== WHAT TO DO ==
Counting only lines below that contain the string "siégeant", give the total as a single number.

::: DATASET EXTRACT :::

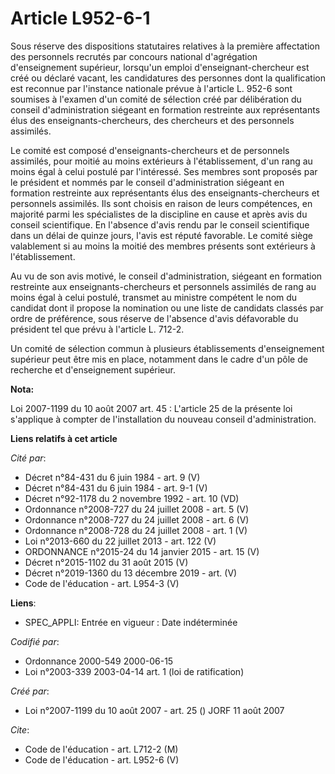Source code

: # Article L952-6-1

Sous réserve des dispositions statutaires relatives à la première affectation des personnels recrutés par concours national
d'agrégation d'enseignement supérieur, lorsqu'un emploi d'enseignant-chercheur est créé ou déclaré vacant, les candidatures
des personnes dont la qualification est reconnue par l'instance nationale prévue à l'article L. 952-6 sont soumises à
l'examen d'un comité de sélection créé par délibération du conseil d'administration siégeant en formation restreinte aux
représentants élus des enseignants-chercheurs, des chercheurs et des personnels assimilés. 

Le comité est composé d'enseignants-chercheurs et de personnels assimilés, pour moitié au moins extérieurs à l'établissement,
d'un rang au moins égal à celui postulé par l'intéressé. Ses membres sont proposés par le président et nommés par le conseil
d'administration siégeant en formation restreinte aux représentants élus des enseignants-chercheurs et personnels assimilés.
Ils sont choisis en raison de leurs compétences, en majorité parmi les spécialistes de la discipline en cause et après avis
du conseil scientifique. En l'absence d'avis rendu par le conseil scientifique dans un délai de quinze jours, l'avis est
réputé favorable. Le comité siège valablement si au moins la moitié des membres présents sont extérieurs à l'établissement. 

Au vu de son avis motivé, le conseil d'administration, siégeant en formation restreinte aux enseignants-chercheurs et
personnels assimilés de rang au moins égal à celui postulé, transmet au ministre compétent le nom du candidat dont il propose
la nomination ou une liste de candidats classés par ordre de préférence, sous réserve de l'absence d'avis défavorable du
président tel que prévu à l'article L. 712-2. 

Un comité de sélection commun à plusieurs établissements d'enseignement supérieur peut être mis en place, notamment dans le
cadre d'un pôle de recherche et d'enseignement supérieur.

**Nota:**

Loi 2007-1199 du 10 août 2007 art. 45 : L'article 25 de la présente loi s'applique à compter de l'installation du nouveau
conseil d'administration.

**Liens relatifs à cet article**

_Cité par_:

  - Décret n°84-431 du 6 juin 1984 - art. 9 (V)
  - Décret n°84-431 du 6 juin 1984 - art. 9-1 (V)
  - Décret n°92-1178 du 2 novembre 1992 - art. 10 (VD)
  - Ordonnance n°2008-727 du 24 juillet 2008 - art. 5 (V)
  - Ordonnance n°2008-727 du 24 juillet 2008 - art. 6 (V)
  - Ordonnance n°2008-728 du 24 juillet 2008 - art. 1 (V)
  - Loi n°2013-660 du 22 juillet 2013 - art. 122 (V)
  - ORDONNANCE n°2015-24 du 14 janvier 2015 - art. 15 (V)
  - Décret n°2015-1102 du 31 août 2015 (V)
  - Décret n°2019-1360 du 13 décembre 2019 - art. (V)
  - Code de l'éducation - art. L954-3 (V)

**Liens**:

  - SPEC_APPLI: Entrée en vigueur : Date indéterminée

_Codifié par_:

  - Ordonnance 2000-549 2000-06-15
  - Loi n°2003-339 2003-04-14 art. 1 (loi de ratification)

_Créé par_:

  - Loi n°2007-1199 du 10 août 2007 - art. 25 () JORF 11 août 2007

_Cite_:

  - Code de l'éducation - art. L712-2 (M)
  - Code de l'éducation - art. L952-6 (V)
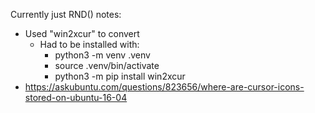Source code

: Currently just RND() notes:
 * Used "win2xcur" to convert
   * Had to be installed with:
     * python3 -m venv .venv
     * source .venv/bin/activate
     * python3 -m pip install win2xcur
 * https://askubuntu.com/questions/823656/where-are-cursor-icons-stored-on-ubuntu-16-04
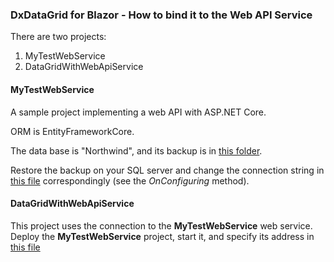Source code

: ### DxDataGrid for Blazor - How to bind it to the Web API Service

There are two projects:
1) MyTestWebService
2) DataGridWithWebApiService

#### MyTestWebService
A sample project implementing a web API with ASP.NET Core. 

ORM is EntityFrameworkCore.

The data base is "Northwind", and its backup is in  [this folder](https://github.com/DevExpress-Examples/blazor-DxDataGrid-Bind-To-Web-Api-Service/tree/0.0.12%2B/CS/MyTestWebService/MyTestWebService/DBBackup).

Restore the backup on your SQL server and change the connection string in [this file](https://github.com/DevExpress-Examples/blazor-DxDataGrid-Bind-To-Web-Api-Service/blob/0.0.12%2B/CS/MyTestWebService/MyTestWebService/Models/NWINDContext.cs) correspondingly (see the *OnConfiguring* method). 

#### DataGridWithWebApiService

This project uses the connection to the **MyTestWebService** web service. Deploy the **MyTestWebService** project, start it, and specify its address in [this file](https://github.com/DevExpress-Examples/blazor-DxDataGrid-Bind-To-Web-Api-Service/blob/0.0.12%2B/CS/DataGridWithWebApiService/DataGridWithWebApiService/Data/WebServicePath.cs)
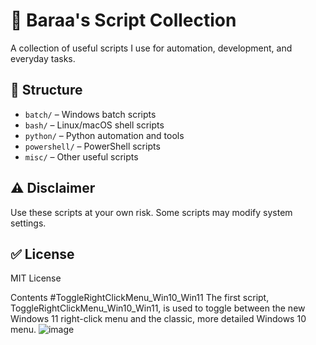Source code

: # 🧰 Baraa's Script Collection

A collection of useful scripts I use for automation, development, and everyday tasks.

## 📂 Structure

- `batch/` – Windows batch scripts
- `bash/` – Linux/macOS shell scripts
- `python/` – Python automation and tools
- `powershell/` – PowerShell scripts
- `misc/` – Other useful scripts

## ⚠️ Disclaimer

Use these scripts at your own risk. Some scripts may modify system settings.

## ✅ License

MIT License

Contents
  #ToggleRightClickMenu_Win10_Win11
    The first script, ToggleRightClickMenu_Win10_Win11, 
    is used to toggle between the new Windows 11 right-click menu and the classic, 
    more detailed Windows 10 menu.
    ![image](https://github.com/user-attachments/assets/69316573-0ef7-44b9-9e60-cc7f5a774eb8)
    
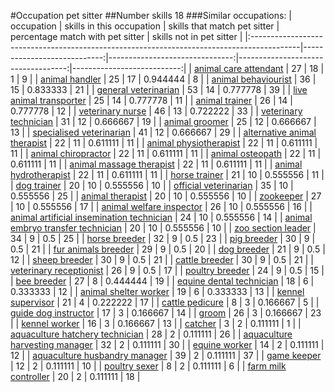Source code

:#Occupation pet sitter
##Number skills 18
###Similar occupations:
| occupation                                                                                |   skills in this occupation |   skills that match pet sitter |   percentage match with pet sitter |   skills not in pet sitter |
|:------------------------------------------------------------------------------------------|----------------------------:|-------------------------------:|-----------------------------------:|---------------------------:|
| [animal care attendant](animal_care_attendant.md)                                         |                          27 |                             18 |                           1        |                          9 |
| [animal handler](animal_handler.md)                                                       |                          25 |                             17 |                           0.944444 |                          8 |
| [animal behaviourist](animal_behaviourist.md)                                             |                          36 |                             15 |                           0.833333 |                         21 |
| [general veterinarian](general_veterinarian.md)                                           |                          53 |                             14 |                           0.777778 |                         39 |
| [live animal transporter](live_animal_transporter.md)                                     |                          25 |                             14 |                           0.777778 |                         11 |
| [animal trainer](animal_trainer.md)                                                       |                          26 |                             14 |                           0.777778 |                         12 |
| [veterinary nurse](veterinary_nurse.md)                                                   |                          46 |                             13 |                           0.722222 |                         33 |
| [veterinary technician](veterinary_technician.md)                                         |                          31 |                             12 |                           0.666667 |                         19 |
| [animal groomer](animal_groomer.md)                                                       |                          25 |                             12 |                           0.666667 |                         13 |
| [specialised veterinarian](specialised_veterinarian.md)                                   |                          41 |                             12 |                           0.666667 |                         29 |
| [alternative animal therapist](alternative_animal_therapist.md)                           |                          22 |                             11 |                           0.611111 |                         11 |
| [animal physiotherapist](animal_physiotherapist.md)                                       |                          22 |                             11 |                           0.611111 |                         11 |
| [animal chiropractor](animal_chiropractor.md)                                             |                          22 |                             11 |                           0.611111 |                         11 |
| [animal osteopath](animal_osteopath.md)                                                   |                          22 |                             11 |                           0.611111 |                         11 |
| [animal massage therapist](animal_massage_therapist.md)                                   |                          22 |                             11 |                           0.611111 |                         11 |
| [animal hydrotherapist](animal_hydrotherapist.md)                                         |                          22 |                             11 |                           0.611111 |                         11 |
| [horse trainer](horse_trainer.md)                                                         |                          21 |                             10 |                           0.555556 |                         11 |
| [dog trainer](dog_trainer.md)                                                             |                          20 |                             10 |                           0.555556 |                         10 |
| [official veterinarian](official_veterinarian.md)                                         |                          35 |                             10 |                           0.555556 |                         25 |
| [animal therapist](animal_therapist.md)                                                   |                          20 |                             10 |                           0.555556 |                         10 |
| [zookeeper](zookeeper.md)                                                                 |                          27 |                             10 |                           0.555556 |                         17 |
| [animal welfare inspector](animal_welfare_inspector.md)                                   |                          26 |                             10 |                           0.555556 |                         16 |
| [animal artificial insemination technician](animal_artificial_insemination_technician.md) |                          24 |                             10 |                           0.555556 |                         14 |
| [animal embryo transfer technician](animal_embryo_transfer_technician.md)                 |                          20 |                             10 |                           0.555556 |                         10 |
| [zoo section leader](zoo_section_leader.md)                                               |                          34 |                              9 |                           0.5      |                         25 |
| [horse breeder](horse_breeder.md)                                                         |                          32 |                              9 |                           0.5      |                         23 |
| [pig breeder](pig_breeder.md)                                                             |                          30 |                              9 |                           0.5      |                         21 |
| [fur animals breeder](fur_animals_breeder.md)                                             |                          29 |                              9 |                           0.5      |                         20 |
| [dog breeder](dog_breeder.md)                                                             |                          21 |                              9 |                           0.5      |                         12 |
| [sheep breeder](sheep_breeder.md)                                                         |                          30 |                              9 |                           0.5      |                         21 |
| [cattle breeder](cattle_breeder.md)                                                       |                          30 |                              9 |                           0.5      |                         21 |
| [veterinary receptionist](veterinary_receptionist.md)                                     |                          26 |                              9 |                           0.5      |                         17 |
| [poultry breeder](poultry_breeder.md)                                                     |                          24 |                              9 |                           0.5      |                         15 |
| [bee breeder](bee_breeder.md)                                                             |                          27 |                              8 |                           0.444444 |                         19 |
| [equine dental technician](equine_dental_technician.md)                                   |                          18 |                              6 |                           0.333333 |                         12 |
| [animal shelter worker](animal_shelter_worker.md)                                         |                          19 |                              6 |                           0.333333 |                         13 |
| [kennel supervisor](kennel_supervisor.md)                                                 |                          21 |                              4 |                           0.222222 |                         17 |
| [cattle pedicure](cattle_pedicure.md)                                                     |                           8 |                              3 |                           0.166667 |                          5 |
| [guide dog instructor](guide_dog_instructor.md)                                           |                          17 |                              3 |                           0.166667 |                         14 |
| [groom](groom.md)                                                                         |                          26 |                              3 |                           0.166667 |                         23 |
| [kennel worker](kennel_worker.md)                                                         |                          16 |                              3 |                           0.166667 |                         13 |
| [catcher](catcher.md)                                                                     |                           3 |                              2 |                           0.111111 |                          1 |
| [aquaculture hatchery technician](aquaculture_hatchery_technician.md)                     |                          28 |                              2 |                           0.111111 |                         26 |
| [aquaculture harvesting manager](aquaculture_harvesting_manager.md)                       |                          32 |                              2 |                           0.111111 |                         30 |
| [equine worker](equine_worker.md)                                                         |                          14 |                              2 |                           0.111111 |                         12 |
| [aquaculture husbandry manager](aquaculture_husbandry_manager.md)                         |                          39 |                              2 |                           0.111111 |                         37 |
| [game keeper](game_keeper.md)                                                             |                          12 |                              2 |                           0.111111 |                         10 |
| [poultry sexer](poultry_sexer.md)                                                         |                           8 |                              2 |                           0.111111 |                          6 |
| [farm milk controller](farm_milk_controller.md)                                           |                          20 |                              2 |                           0.111111 |                         18 |
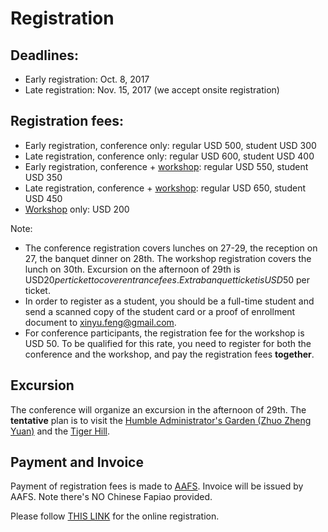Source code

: # Registration

## Deadlines:
- Early registration: Oct. 8, 2017
- Late registration: Nov. 15, 2017 (we accept onsite registration)

## Registration fees:
- Early registration, conference only: regular USD 500, student USD 300
- Late registration, conference only: regular USD 600, student USD 400
- Early registration, conference + <a href="https://www-aplas.github.io/workshop.html">workshop</a>: regular USD 550, student USD 350
- Late registration, conference + <a href="https://www-aplas.github.io/workshop.html">workshop</a>: regular USD 650, student USD 450
- <a href="https://www-aplas.github.io/workshop.html">Workshop</a> only: USD 200

Note:
- The conference registration covers lunches on 27-29, the reception on 27,
 the banquet dinner on 28th. The workshop registration covers the lunch on 30th.
 Excursion on the afternoon of 29th is USD$20 per ticket to cover entrance fees.
 Extra banquet ticket is USD$50 per ticket.
- In order to register as a student, you should be a full-time student 
and send a scanned copy of the student card or a proof of enrollment document to 
xinyu.feng@gmail.com.
- For conference participants, the registration fee for the workshop is USD 50. 
  To be qualified for this rate, you need to register for both the conference and 
  the workshop, and pay the registration fees **together**.  

## Excursion

The conference will organize an excursion in the afternoon of 29th. 
The **tentative** plan is to visit the [Humble Administrator's Garden (Zhuo Zheng Yuan)](https://www.travelchinaguide.com/attraction/jiangsu/suzhou/humble_garden.htm) and
the [Tiger Hill](https://www.travelchinaguide.com/attraction/jiangsu/suzhou/tiger_hill.htm).


## Payment and Invoice
Payment of registration fees is made to [AAFS](http://www.cs.tsukuba.ac.jp/~kam/AAFS/). Invoice will
be issued by AAFS. Note there's NO Chinese Fapiao provided.

Please follow [THIS LINK](http://registration.ap-southeast-1.elasticbeanstalk.com/) for the online registration. 

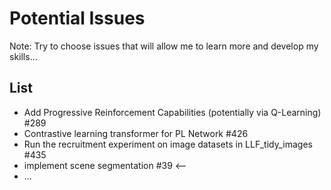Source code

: # Potential Issues

Note: Try to choose issues that will allow me to learn more and develop my skills...

## List
* Add Progressive Reinforcement Capabilities (potentially via Q-Learning) #289
* Contrastive learning transformer for PL Network #426
* Run the recruitment experiment on image datasets in LLF_tidy_images #435
* implement scene segmentation #39 <-- 
* ...
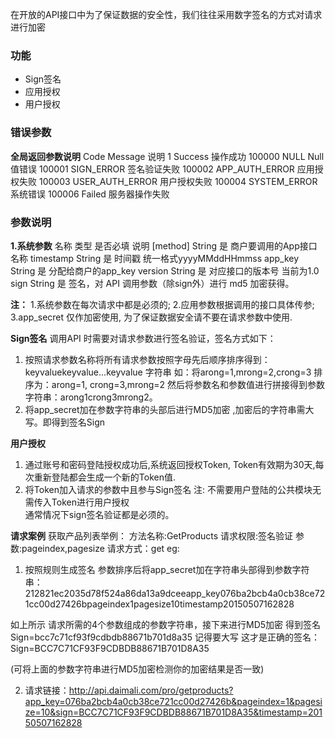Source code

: 


在开放的API接口中为了保证数据的安全性，我们往往采用数字签名的方式对请求进行加密

###  功能

- Sign签名
- 应用授权
- 用户授权
 
###  错误参数
 
 **全局返回参数说明** 
Code	Message	说明
1	Success	操作成功
100000	NULL	Null值错误
100001	SIGN_ERROR	签名验证失败
100002	APP_AUTH_ERROR	应用授权失败
100003	USER_AUTH_ERROR	用户授权失败
100004	SYSTEM_ERROR	系统错误
100006	Failed	服务器操作失败

### 参数说明

 **1.系统参数** 
名称	类型	是否必填	说明
[method] 	String	是	商户要调用的App接口名称
timestamp	String	是	时间戳 统一格式yyyyMMddHHmmss
app_key	String	是	分配给商户的app_key
version	String	是	对应接口的版本号 当前为1.0
sign	String	是	签名，对 API 调用参数（除sign外）进行 md5 加密获得。

 **注：** 
1.系统参数在每次请求中都是必须的;
2.应用参数根据调用的接口具体传参;
3.app_secret 仅作加密使用, 为了保证数据安全请不要在请求参数中使用.

 **Sign签名** 
调用API 时需要对请求参数进行签名验证，签名方式如下：
1. 按照请求参数名称将所有请求参数按照字母先后顺序排序得到：
    keyvaluekeyvalue...keyvalue  字符串
    如：将arong=1,mrong=2,crong=3 排序为：arong=1, crong=3,mrong=2  然后将参数名和参数值进行拼接得到参数字符串：arong1crong3mrong2。
2. 将app_secret加在参数字符串的头部后进行MD5加密 ,加密后的字符串需大写。即得到签名Sign

 **用户授权** 
1. 通过账号和密码登陆授权成功后,系统返回授权Token, Token有效期为30天,每次重新登陆都会生成一个新的Token值.
2. 将Token加入请求的参数中且参与Sign签名 
注: 不需要用户登陆的公共模块无需传入Token进行用户授权     
    通常情况下sign签名验证都是必须的。

 **请求案例** 
获取产品列表举例：
方法名称:GetProducts  请求权限:签名验证 参数:pageindex,pagesize 请求方式：get
eg: 
1. 按照规则生成签名
参数排序后将app_secret加在字符串头部得到参数字符串：
212821ec2035d78f524a86da13a9dceeapp_key076ba2bcb4a0cb38ce721cc00d27426bpageindex1pagesize10timestamp20150507162828

如上所示 请求所需的4个参数组成的参数字符串，接下来进行MD5加密
得到签名Sign=bcc7c71cf93f9cdbdb88671b701d8a35 记得要大写
这才是正确的签名：Sign=BCC7C71CF93F9CDBDB88671B701D8A35

(可将上面的参数字符串进行MD5加密检测你的加密结果是否一致)

2. 请求链接：http://api.daimali.com/pro/getproducts?app_key=076ba2bcb4a0cb38ce721cc00d27426b&pageindex=1&pagesize=10&sign=BCC7C71CF93F9CDBDB88671B701D8A35&timestamp=20150507162828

:::

== RESULT ==
3